Re: [sqlite] Questions on big blobs and blob I/O

2017-03-29 Thread Richard Hipp
On 3/29/17, David Raymond  wrote:
> Remember to make the blob field the very last field in your table schema,
> and avoid "select * from", otherwise you can create performance problems.
> The data for a record is stored in the same order as the fields are defined,
> and overflow pages are a linked list. So if you have your 100 MB blob first,
> and your ID second, then you will have to read through all 100 MB of the
> blob to get to your ID.

David is correct.  You will do well to follow his advice.

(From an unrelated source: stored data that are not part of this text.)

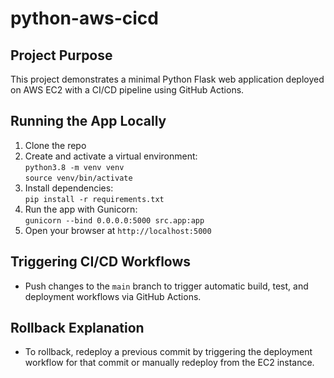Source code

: # python-aws-cicd

## Project Purpose
This project demonstrates a minimal Python Flask web application deployed on AWS EC2 with a CI/CD pipeline using GitHub Actions.

## Running the App Locally
1. Clone the repo  
2. Create and activate a virtual environment:  
   `python3.8 -m venv venv`  
   `source venv/bin/activate`  
3. Install dependencies:  
   `pip install -r requirements.txt`  
4. Run the app with Gunicorn:  
   `gunicorn --bind 0.0.0.0:5000 src.app:app`  
5. Open your browser at `http://localhost:5000`

## Triggering CI/CD Workflows
- Push changes to the `main` branch to trigger automatic build, test, and deployment workflows via GitHub Actions.

## Rollback Explanation
- To rollback, redeploy a previous commit by triggering the deployment workflow for that commit or manually redeploy from the EC2 instance.
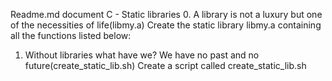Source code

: Readme.md document
C - Static libraries
0. A library is not a luxury but one of the necessities of life(libmy.a)
Create the static library libmy.a containing all the functions listed below:
1. Without libraries what have we? We have no past and no future(create_static_lib.sh)
Create a script called create_static_lib.sh
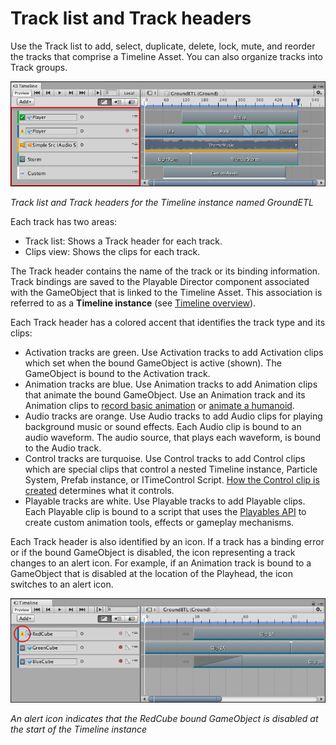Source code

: # Track list and Track headers

Use the Track list to add, select, duplicate, delete, lock, mute, and reorder the tracks that comprise a Timeline Asset.
You can also organize tracks into Track groups.

![Track list and Track headers for the Timeline instance named GroundETL](images/timeline_track_list.png)

_Track list and Track headers for the Timeline instance named GroundETL_

Each track has two areas:

* Track list: Shows a Track header for each track.
* Clips view: Shows the clips for each track.

The Track header contains the name of the track or its binding information. Track bindings are saved to the Playable
Director component associated with the GameObject that is linked to the Timeline Asset. This association is referred to
as a **Timeline instance** (see [Timeline overview](tl_about.md)).

Each Track header has a colored accent that identifies the track type and its clips:

* Activation tracks are green. Use Activation tracks to add Activation clips which set when the bound GameObject is
  active (shown). The GameObject is bound to the Activation track.
* Animation tracks are blue. Use Animation tracks to add Animation clips that animate the bound GameObject. Use an
  Animation track and its Animation clips to [record basic animation](wf_rec_anim.md)
  or [animate a humanoid](wf_char_anim.md).
* Audio tracks are orange. Use Audio tracks to add Audio clips for playing background music or sound effects. Each Audio
  clip is bound to an audio waveform. The audio source, that plays each waveform, is bound to the Audio track.
* Control tracks are turquoise. Use Control tracks to add Control clips which are special clips that control a nested
  Timeline instance, Particle System, Prefab instance, or ITimeControl
  Script. [How the Control clip is created](insp_clp_ctrl_com.md) determines what it controls.
* Playable tracks are white. Use Playable tracks to add Playable clips. Each Playable clip is bound to a script that
  uses the [Playables API](https://docs.unity3d.com/Manual/Playables.html) to create custom animation tools, effects or
  gameplay mechanisms.

Each Track header is also identified by an icon. If a track has a binding error or if the bound GameObject is disabled,
the icon representing a track changes to an alert icon. For example, if an Animation track is bound to a GameObject that
is disabled at the location of the Playhead, the icon switches to an alert icon.

![An alert icon indicates that the RedCube bound GameObject is disabled at the start of the Timeline instance](images/timeline_track_alert_icon.png)

_An alert icon indicates that the RedCube bound GameObject is disabled at the start of the Timeline instance_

However, for completeness let me add that sometimes SQLite is able to
avoid walking the whole linked list in order to get to data that lives
at the end.

There is a special optimization in the code, that only works when
either auto_vacuum is enabled, that sometimes allows SQLite to skip
over the intermediate pages of a big BLOB and go right to the page at
the end that contains your ID.  Key points are that this optimization
does not work every time and will fall back to walking the list if it
fails, and it never works unless auto_vacuum is turned on.
-- 
D. Richard Hipp
d...@sqlite.org
___
sqlite-users mailing list
sqlite-users@mailinglists.sqlite.org
http://mailinglists.sqlite.org/cgi-bin/mailman/listinfo/sqlite-users


Re: [sqlite] Questions on big blobs and blob I/O

2017-03-29 Thread David Raymond
Remember to make the blob field the very last field in your table schema, and 
avoid "select * from", otherwise you can create performance problems. The data 
for a record is stored in the same order as the fields are defined, and 
overflow pages are a linked list. So if you have your 100 MB blob first, and 
your ID second, then you will have to read through all 100 MB of the blob to 
get to your ID.

For the freeing up of space check out the incremental version of auto vacuum. 
Rather than freeing it all up at once it might be good to run it 
"incrementally" to avoid 1 big performance hit. Maybe have something run every 
so often to free up a set amount of pages, similar to a scheduled WAL 
checkpointer.


-Original Message-
From: sqlite-users [mailto:sqlite-users-boun...@mailinglists.sqlite.org] On 
Behalf Of Jens Alfke
Sent: Wednesday, March 29, 2017 1:14 PM
To: SQLite mailing list
Subject: [sqlite] Questions on big blobs and blob I/O

I’m thinking of transitioning from external to internal storage of large blobs. 
That is, currently I store these as individual files in a directory next to the 
SQLite database. But it sounds like today’s new improved SQLite is better at 
managing big blobs, and supports streaming reads; and it would simplify my code 
to not have to deal with all those files.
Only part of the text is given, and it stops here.